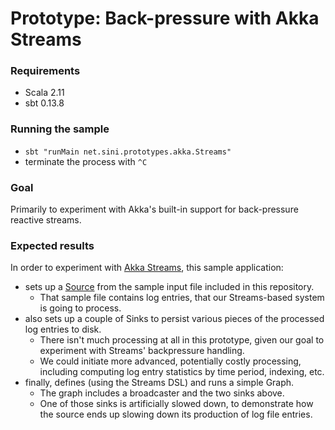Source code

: # Prototype: Back-pressure with Akka Streams

### Requirements
* Scala 2.11
* sbt 0.13.8

### Running the sample
* `sbt "runMain net.sini.prototypes.akka.Streams"`
* terminate the process with `^C`

### Goal
Primarily to experiment with Akka's built-in support for back-pressure reactive streams.

### Expected results
In order to experiment with [Akka Streams](https://doc.akka.io/docs/akka/current/stream/stream-introduction.html), 
this sample application:

* sets up a [Source](https://doc.akka.io/docs/akka/current/stream/stream-flows-and-basics.html#core-concepts) from the sample input file included in this repository.
    * That sample file contains log entries, that our Streams-based system is going to process.
* also sets up a couple of Sinks to persist various pieces of the processed log entries to disk.
    * There isn't much processing at all in this prototype, given our goal to experiment with Streams' backpressure handling.
    * We could initiate more advanced, potentially costly processing, including computing log entry statistics by time period, indexing, etc.
* finally, defines (using the Streams DSL) and runs a simple Graph.
    * The graph includes a broadcaster and the two sinks above.
    * One of those sinks is artificially slowed down, to demonstrate how the source ends up slowing down its production of log file entries.   
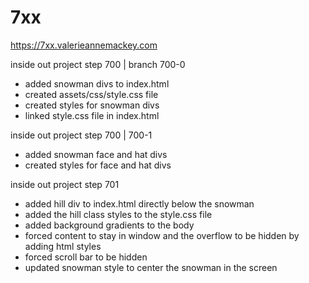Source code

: # 7xx

https://7xx.valerieannemackey.com

inside out project step 700 | branch 700-0
- added snowman divs to index.html
- created assets/css/style.css file
- created styles for snowman divs
- linked style.css file in index.html

inside out project step 700 | 700-1
- added snowman face and hat divs 
- created styles for face and hat divs


inside out project step 701
- added hill div to index.html directly below the snowman
- added the hill class styles to the style.css file
- added background gradients to the body
- forced content to stay in window and the overflow to be hidden by adding html styles
- forced scroll bar to be hidden
- updated snowman style to center the snowman in the screen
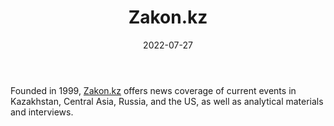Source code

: ﻿---
title: "Zakon.kz"
linkTitle: "Zakon.kz"
date: 2022-07-27
countries: ["Kazakhstan"]
category: ["State-affiliated media"]
tags: ["media publication", "news", "state media"]
date_start: [1999]
date_end: []
data_type: ["news"] 
language: ["Russian", "Kazakh"]
description: 
  Zakon.kz offers news coverage of current events in Kazakhstan, Central Asia, Russia, and the US, as well as analytical materials and interviews.
---

Founded in 1999, [Zakon.kz](https://www.zakon.kz/) offers news coverage of current events in Kazakhstan, Central Asia, Russia, and the US, as well as analytical materials and interviews.
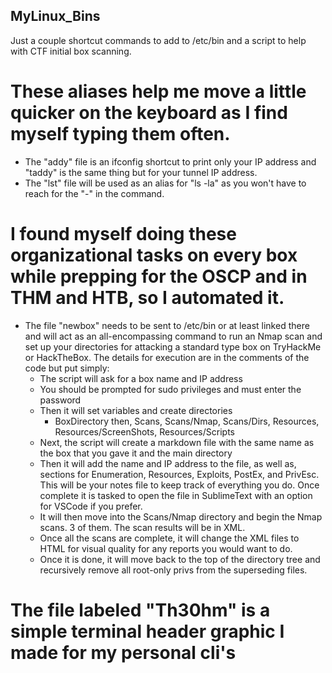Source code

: ## MyLinux_Bins
Just a couple shortcut commands to add to /etc/bin and a script to help with CTF initial box scanning.

# These aliases help me move a little quicker on the keyboard as I find myself typing them often.
- The "addy" file is an ifconfig shortcut to print only your IP address and "taddy" is the same thing but for your tunnel IP address.
- The "lst" file will be used as an alias for "ls -la" as you won't have to reach for the "-" in the command.
# I found myself doing these organizational tasks on every box while prepping for the OSCP and in THM and HTB, so I automated it.
- The file "newbox" needs to be sent to /etc/bin or at least linked there and will act as an all-encompassing command to run an Nmap scan and set up your directories for attacking a standard type box on TryHackMe or HackTheBox. The details for execution are in the comments of the code but put simply:
     - The script will ask for a box name and IP address
     - You should be prompted for sudo privileges and must enter the password
     - Then it will set variables and create directories
          - BoxDirectory then, Scans, Scans/Nmap, Scans/Dirs, Resources, Resources/ScreenShots, Resources/Scripts
     - Next, the script will create a markdown file with the same name as the box that you gave it and the main directory
     - Then it will add the name and IP address to the file, as well as, sections for Enumeration, Resources, Exploits, PostEx, and PrivEsc. This will be your notes file to keep track 
       of everything you do. Once complete it is tasked to open the file in SublimeText with an option for VSCode if you prefer.
     - It will then move into the Scans/Nmap directory and begin the Nmap scans. 3 of them. The scan results will be in XML. 
     - Once all the scans are complete, it will change the XML files to HTML for visual quality for any reports you would want to do.
     - Once it is done, it will move back to the top of the directory tree and recursively remove all root-only privs from the superseding files.

# The file labeled "Th30hm" is a simple terminal header graphic I made for my personal cli's
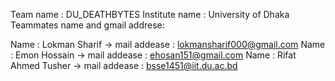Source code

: Team name : DU_DEATHBYTES Institute name : University of Dhaka Teammates name and gmail addrese:

Name : Lokman Sharif -> mail addease : lokmansharif000@gmail.com Name : Emon Hossain -> mail addease : ehosan151@gmail.com Name : Rifat Ahmed Tusher -> mail addease : bsse1451@iit.du.ac.bd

::::::

Problem to solve
Give the number of lines in the material above that contain "interviews", with no other words.

Task solution
2